The corporation makes possible a parceling-out of the incidents of ownership in many combinations, an allotment of management, risk, and income in varying proportions. The line of apportionment becomes very flexible.

The corporate form marks the line of division of management into administration and control. Shareholders possess control, but through directors delegate administration to officers. Varying rights given special classes of stock make a widely varying apportionment of income, control, and risk. Common stockholders accept a maximum of risk in expectation of a maximum of income. They may share the incident of control equally or in varying proportions with other classes of stock. If two classes of stock enjoy exactly equal rights, except that one has preference as to income, they do not divide control, but risks, and the combination of control plus risk in one as compared with the combination of control plus risk in the other makes the ownership represented by one class entirely different from the ownership represented by the other.

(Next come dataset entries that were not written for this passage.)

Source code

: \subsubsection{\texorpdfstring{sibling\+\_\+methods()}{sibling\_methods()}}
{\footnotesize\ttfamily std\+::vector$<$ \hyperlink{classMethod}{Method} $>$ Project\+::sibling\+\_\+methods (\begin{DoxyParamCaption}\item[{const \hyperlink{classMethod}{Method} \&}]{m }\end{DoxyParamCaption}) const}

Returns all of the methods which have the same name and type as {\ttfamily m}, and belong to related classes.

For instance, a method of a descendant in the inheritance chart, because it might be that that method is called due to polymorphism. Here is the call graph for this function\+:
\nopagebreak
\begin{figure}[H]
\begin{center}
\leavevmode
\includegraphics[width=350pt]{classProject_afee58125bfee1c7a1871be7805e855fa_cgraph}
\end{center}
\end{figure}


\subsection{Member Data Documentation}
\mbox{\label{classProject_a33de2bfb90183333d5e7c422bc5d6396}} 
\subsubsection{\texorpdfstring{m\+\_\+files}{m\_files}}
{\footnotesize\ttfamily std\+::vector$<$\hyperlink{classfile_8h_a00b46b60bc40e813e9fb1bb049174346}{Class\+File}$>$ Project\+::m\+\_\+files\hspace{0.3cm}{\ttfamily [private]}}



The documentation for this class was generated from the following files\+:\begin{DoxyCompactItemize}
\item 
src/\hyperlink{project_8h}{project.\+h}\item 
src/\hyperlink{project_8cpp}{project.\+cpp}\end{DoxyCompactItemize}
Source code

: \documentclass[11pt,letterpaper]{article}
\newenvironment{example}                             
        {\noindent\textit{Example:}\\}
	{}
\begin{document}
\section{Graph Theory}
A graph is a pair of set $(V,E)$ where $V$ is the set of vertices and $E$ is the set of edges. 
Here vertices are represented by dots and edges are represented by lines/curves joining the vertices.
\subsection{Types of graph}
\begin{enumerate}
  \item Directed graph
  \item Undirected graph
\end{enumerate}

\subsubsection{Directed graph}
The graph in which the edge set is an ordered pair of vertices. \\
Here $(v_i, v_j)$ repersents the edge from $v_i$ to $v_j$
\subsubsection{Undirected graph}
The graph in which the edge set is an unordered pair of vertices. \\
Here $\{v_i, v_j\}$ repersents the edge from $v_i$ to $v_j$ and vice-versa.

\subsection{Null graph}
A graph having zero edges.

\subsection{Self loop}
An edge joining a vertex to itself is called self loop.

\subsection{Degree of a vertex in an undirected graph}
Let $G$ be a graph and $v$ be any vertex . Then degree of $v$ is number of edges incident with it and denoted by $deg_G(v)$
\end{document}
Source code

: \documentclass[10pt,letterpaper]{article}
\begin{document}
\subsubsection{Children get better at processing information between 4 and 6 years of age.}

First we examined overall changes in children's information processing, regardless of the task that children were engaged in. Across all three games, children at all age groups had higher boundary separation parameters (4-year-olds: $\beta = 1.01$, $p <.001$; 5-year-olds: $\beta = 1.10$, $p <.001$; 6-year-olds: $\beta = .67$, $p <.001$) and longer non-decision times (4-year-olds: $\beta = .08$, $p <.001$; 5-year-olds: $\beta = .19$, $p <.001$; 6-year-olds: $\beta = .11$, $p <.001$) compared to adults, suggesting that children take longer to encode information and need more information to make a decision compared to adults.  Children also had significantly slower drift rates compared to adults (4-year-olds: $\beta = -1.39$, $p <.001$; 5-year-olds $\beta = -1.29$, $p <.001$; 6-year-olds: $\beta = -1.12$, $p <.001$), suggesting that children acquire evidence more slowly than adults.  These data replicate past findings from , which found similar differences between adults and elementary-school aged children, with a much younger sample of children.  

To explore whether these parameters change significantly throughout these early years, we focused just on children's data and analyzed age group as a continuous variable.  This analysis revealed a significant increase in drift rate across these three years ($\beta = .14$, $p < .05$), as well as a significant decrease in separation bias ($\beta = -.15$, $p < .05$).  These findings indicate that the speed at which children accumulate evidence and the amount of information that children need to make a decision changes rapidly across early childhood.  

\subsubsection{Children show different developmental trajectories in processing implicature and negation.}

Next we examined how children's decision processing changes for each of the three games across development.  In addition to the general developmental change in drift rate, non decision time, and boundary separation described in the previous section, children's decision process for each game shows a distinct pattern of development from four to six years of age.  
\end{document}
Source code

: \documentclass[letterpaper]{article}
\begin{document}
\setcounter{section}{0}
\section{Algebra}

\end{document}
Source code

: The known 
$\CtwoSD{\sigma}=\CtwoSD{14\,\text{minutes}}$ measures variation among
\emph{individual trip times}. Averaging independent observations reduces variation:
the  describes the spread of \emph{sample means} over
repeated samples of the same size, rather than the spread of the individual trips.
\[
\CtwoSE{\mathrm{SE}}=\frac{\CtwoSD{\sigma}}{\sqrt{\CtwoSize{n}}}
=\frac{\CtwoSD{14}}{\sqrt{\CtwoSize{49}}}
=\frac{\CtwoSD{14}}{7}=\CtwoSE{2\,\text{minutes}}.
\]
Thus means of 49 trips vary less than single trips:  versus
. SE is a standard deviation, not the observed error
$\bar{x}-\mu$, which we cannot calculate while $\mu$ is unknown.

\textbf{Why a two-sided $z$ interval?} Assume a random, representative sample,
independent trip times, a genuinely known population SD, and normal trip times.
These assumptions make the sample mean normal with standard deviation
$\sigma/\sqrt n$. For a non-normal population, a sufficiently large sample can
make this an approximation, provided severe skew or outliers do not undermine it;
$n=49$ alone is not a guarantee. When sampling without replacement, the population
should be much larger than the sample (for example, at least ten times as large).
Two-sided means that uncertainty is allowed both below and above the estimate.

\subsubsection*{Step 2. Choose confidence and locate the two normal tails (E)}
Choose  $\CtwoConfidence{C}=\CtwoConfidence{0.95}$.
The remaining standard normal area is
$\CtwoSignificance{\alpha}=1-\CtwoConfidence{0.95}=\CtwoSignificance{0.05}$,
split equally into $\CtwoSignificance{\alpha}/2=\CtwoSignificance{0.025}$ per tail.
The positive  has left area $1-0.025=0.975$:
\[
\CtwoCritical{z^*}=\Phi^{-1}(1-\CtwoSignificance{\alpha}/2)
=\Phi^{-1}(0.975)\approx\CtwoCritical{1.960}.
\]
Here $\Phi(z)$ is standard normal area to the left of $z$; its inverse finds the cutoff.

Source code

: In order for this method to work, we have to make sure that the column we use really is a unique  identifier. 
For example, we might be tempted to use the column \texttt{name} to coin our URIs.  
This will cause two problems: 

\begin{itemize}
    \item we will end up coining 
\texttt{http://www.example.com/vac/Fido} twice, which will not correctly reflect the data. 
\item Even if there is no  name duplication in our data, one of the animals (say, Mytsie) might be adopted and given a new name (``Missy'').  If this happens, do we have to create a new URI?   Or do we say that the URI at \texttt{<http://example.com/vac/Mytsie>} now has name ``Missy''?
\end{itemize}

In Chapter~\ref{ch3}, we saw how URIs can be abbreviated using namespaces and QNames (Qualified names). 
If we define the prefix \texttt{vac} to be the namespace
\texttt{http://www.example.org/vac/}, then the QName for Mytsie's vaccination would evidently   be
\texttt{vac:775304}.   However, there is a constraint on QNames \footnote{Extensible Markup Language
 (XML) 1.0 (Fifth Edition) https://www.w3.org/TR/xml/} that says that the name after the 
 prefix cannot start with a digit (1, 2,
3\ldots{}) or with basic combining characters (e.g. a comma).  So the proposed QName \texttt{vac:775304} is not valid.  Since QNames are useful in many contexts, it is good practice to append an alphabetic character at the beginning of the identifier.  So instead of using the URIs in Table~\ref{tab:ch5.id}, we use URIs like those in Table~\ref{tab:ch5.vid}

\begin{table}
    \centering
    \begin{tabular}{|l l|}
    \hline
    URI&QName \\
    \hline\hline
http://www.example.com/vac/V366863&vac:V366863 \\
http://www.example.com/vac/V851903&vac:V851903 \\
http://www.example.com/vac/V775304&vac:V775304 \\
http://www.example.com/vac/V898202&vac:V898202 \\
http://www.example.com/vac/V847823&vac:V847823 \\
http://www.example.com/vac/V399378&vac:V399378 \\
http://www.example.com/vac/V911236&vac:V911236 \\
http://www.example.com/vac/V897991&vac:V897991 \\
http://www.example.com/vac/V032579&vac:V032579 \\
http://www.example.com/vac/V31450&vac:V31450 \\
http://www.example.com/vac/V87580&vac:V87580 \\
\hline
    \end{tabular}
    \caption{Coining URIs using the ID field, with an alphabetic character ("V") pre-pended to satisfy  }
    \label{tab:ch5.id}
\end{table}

We may speak of these divisions and combinations of income. control, and risk, creating different kinds of ownership, as horizontal divisions. But there is another division of ownership, that represented by the number of shares of stock or the number of bonds. It makes a division into amount of ownership rather than kind, into quantity rather than quality, a perpendicular division.

Now these two kinds of division of ownership accomplish two very different results. The perpendicular division of amounts of ownership makes possible the fitting of every man's pocketbook or financial ability. The horizontal division into kinds of ownership results in an even more difficult fitting, that of his type or state of mind. For one man may be more or less willing to take a chance than another. The same man may be more willing at one time than another. He may be unwilling to take any risk without having some control.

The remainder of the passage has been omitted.